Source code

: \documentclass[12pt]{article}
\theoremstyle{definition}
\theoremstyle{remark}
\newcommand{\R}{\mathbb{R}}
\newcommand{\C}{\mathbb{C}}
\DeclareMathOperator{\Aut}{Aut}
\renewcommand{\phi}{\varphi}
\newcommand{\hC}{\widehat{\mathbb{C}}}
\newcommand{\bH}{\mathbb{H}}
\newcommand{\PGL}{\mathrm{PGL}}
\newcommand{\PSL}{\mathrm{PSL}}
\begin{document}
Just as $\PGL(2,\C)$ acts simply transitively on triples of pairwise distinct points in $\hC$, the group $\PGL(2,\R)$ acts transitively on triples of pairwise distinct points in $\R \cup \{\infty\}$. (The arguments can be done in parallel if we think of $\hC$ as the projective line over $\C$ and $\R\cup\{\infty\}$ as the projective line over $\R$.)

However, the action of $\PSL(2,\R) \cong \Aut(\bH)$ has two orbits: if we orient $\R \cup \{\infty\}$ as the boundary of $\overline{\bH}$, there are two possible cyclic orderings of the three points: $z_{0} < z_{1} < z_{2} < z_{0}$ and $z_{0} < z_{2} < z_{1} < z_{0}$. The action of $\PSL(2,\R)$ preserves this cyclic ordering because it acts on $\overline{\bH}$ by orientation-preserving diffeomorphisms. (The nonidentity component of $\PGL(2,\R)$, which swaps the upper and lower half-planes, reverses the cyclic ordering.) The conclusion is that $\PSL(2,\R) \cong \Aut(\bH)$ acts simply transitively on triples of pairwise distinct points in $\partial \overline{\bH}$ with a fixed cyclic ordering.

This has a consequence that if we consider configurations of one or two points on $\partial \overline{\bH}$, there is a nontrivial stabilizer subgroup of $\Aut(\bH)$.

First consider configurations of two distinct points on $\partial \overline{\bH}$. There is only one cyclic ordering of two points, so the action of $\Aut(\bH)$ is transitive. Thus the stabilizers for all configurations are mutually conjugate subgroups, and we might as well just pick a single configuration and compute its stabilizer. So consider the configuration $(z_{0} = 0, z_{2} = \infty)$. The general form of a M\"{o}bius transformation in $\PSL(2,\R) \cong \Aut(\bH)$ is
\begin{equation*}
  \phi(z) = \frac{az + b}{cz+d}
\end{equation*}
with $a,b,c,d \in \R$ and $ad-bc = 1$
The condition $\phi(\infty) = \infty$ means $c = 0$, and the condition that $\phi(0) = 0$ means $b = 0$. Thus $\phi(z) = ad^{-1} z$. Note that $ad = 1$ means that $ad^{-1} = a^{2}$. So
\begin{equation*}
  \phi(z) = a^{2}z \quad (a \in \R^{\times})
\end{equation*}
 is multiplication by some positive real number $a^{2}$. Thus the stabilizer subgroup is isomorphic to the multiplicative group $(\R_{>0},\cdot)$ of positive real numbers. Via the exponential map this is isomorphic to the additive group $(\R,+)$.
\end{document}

_Task to carry out:_ In your answer, print every entry exactly as it appears.

_Worked solution:_
Source code

: \documentclass[12pt]{article}
\theoremstyle{definition}
\theoremstyle{remark}
\newcommand{\R}{\mathbb{R}}
\newcommand{\C}{\mathbb{C}}
\DeclareMathOperator{\Aut}{Aut}
\renewcommand{\phi}{\varphi}
\newcommand{\hC}{\widehat{\mathbb{C}}}
\newcommand{\bH}{\mathbb{H}}
\newcommand{\PGL}{\mathrm{PGL}}
\newcommand{\PSL}{\mathrm{PSL}}
\begin{document}
Just as $\PGL(2,\C)$ acts simply transitively on triples of pairwise distinct points in $\hC$, the group $\PGL(2,\R)$ acts transitively on triples of pairwise distinct points in $\R \cup \{\infty\}$. (The arguments can be done in parallel if we think of $\hC$ as the projective line over $\C$ and $\R\cup\{\infty\}$ as the projective line over $\R$.)

However, the action of $\PSL(2,\R) \cong \Aut(\bH)$ has two orbits: if we orient $\R \cup \{\infty\}$ as the boundary of $\overline{\bH}$, there are two possible cyclic orderings of the three points: $z_{0} < z_{1} < z_{2} < z_{0}$ and $z_{0} < z_{2} < z_{1} < z_{0}$. The action of $\PSL(2,\R)$ preserves this cyclic ordering because it acts on $\overline{\bH}$ by orientation-preserving diffeomorphisms. (The nonidentity component of $\PGL(2,\R)$, which swaps the upper and lower half-planes, reverses the cyclic ordering.) The conclusion is that $\PSL(2,\R) \cong \Aut(\bH)$ acts simply transitively on triples of pairwise distinct points in $\partial \overline{\bH}$ with a fixed cyclic ordering.

This has a consequence that if we consider configurations of one or two points on $\partial \overline{\bH}$, there is a nontrivial stabilizer subgroup of $\Aut(\bH)$.

First consider configurations of two distinct points on $\partial \overline{\bH}$. There is only one cyclic ordering of two points, so the action of $\Aut(\bH)$ is transitive. Thus the stabilizers for all configurations are mutually conjugate subgroups, and we might as well just pick a single configuration and compute its stabilizer. So consider the configuration $(z_{0} = 0, z_{2} = \infty)$. The general form of a M\"{o}bius transformation in $\PSL(2,\R) \cong \Aut(\bH)$ is
\begin{equation*}
  \phi(z) = \frac{az + b}{cz+d}
\end{equation*}
with $a,b,c,d \in \R$ and $ad-bc = 1$
The condition $\phi(\infty) = \infty$ means $c = 0$, and the condition that $\phi(0) = 0$ means $b = 0$. Thus $\phi(z) = ad^{-1} z$. Note that $ad = 1$ means that $ad^{-1} = a^{2}$. So
\begin{equation*}
  \phi(z) = a^{2}z \quad (a \in \R^{\times})
\end{equation*}
 is multiplication by some positive real number $a^{2}$. Thus the stabilizer subgroup is isomorphic to the multiplicative group $(\R_{>0},\cdot)$ of positive real numbers. Via the exponential map this is isomorphic to the additive group $(\R,+)$.
\end{document}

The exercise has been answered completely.